Cheat-Seeking Missles

Sunday, January 23, 2005

What's This Got To Do With Torture?

The LATimes ran about 50 inches of not entirely awful copy on the struggle to define torture. It seems to me that if the word "torture" hadn't been misapplied to the prisoner embarassment and harassment that went on at Abu Grhaib, we wouldn't have had to endure Boxer, Kennedy et. al. at the Gonzales and Rice hearings. Plus, we'd probably be gaining better intelligence, and we wouln't have to wade through 50 inches of LATimes-speak on the subject.

Two take-aways from the article:

First, the Administration points are more solid. Most Americans agree that it's important to get information out of these creeps and most also trust our troops not to be Saddam-Masochistic in the process.

Second, the media is biased. Surprise.

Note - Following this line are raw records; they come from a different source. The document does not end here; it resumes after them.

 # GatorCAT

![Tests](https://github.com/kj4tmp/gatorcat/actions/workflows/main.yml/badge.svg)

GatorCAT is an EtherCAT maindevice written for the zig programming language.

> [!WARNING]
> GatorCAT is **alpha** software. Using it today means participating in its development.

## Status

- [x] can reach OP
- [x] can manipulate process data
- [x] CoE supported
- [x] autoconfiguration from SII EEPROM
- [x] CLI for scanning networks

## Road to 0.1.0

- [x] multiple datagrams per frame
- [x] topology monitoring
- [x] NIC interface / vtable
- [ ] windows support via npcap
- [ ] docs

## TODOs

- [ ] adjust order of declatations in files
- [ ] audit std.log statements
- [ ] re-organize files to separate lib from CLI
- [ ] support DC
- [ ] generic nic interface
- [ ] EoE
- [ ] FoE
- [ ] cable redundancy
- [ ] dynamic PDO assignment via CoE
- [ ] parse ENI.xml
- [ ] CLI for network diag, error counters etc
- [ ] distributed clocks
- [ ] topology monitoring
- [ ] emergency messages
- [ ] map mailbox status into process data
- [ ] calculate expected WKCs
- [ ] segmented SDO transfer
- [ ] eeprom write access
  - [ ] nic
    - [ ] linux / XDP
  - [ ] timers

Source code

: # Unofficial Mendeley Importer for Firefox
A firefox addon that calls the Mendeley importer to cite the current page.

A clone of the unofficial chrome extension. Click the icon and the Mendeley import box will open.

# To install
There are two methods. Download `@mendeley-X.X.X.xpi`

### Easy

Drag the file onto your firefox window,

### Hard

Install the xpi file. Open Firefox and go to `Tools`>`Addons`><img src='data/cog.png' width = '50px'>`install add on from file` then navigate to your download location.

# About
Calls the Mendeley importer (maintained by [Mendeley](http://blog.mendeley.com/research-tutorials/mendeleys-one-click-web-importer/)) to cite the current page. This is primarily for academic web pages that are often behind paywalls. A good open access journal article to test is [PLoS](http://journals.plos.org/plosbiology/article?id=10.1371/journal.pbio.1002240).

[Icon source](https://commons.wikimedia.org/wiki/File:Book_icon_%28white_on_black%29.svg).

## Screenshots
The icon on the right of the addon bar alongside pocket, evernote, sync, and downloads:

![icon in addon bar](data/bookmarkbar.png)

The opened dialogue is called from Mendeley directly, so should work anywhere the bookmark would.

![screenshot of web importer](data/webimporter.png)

How else can you explain the inclusion of the following paragraph quoting a group whose home page is splashed with anti-Gonzales content, without providing any additional clarifying information?

Human Rights First, a New York group, said more than 30 detainees had died in U.S. custody in Iraq and Afghanistan, although not all under the control of intelligence officers or as a result of interrogation.

That's it. It just sits there like a stink bomb, providing no relevant facts, and the LAT doesn't help a whit, leaving unanswered all the obvious questions: Did any actually die as a result of interrogation? Did they die of injuries received in combat? At the hands of other prisoners? Old age? The croup?

There is more to be gained by looking at who was quoted here -- the sort of extreme Lefty group MSM is so attracted to -- than what they actually said.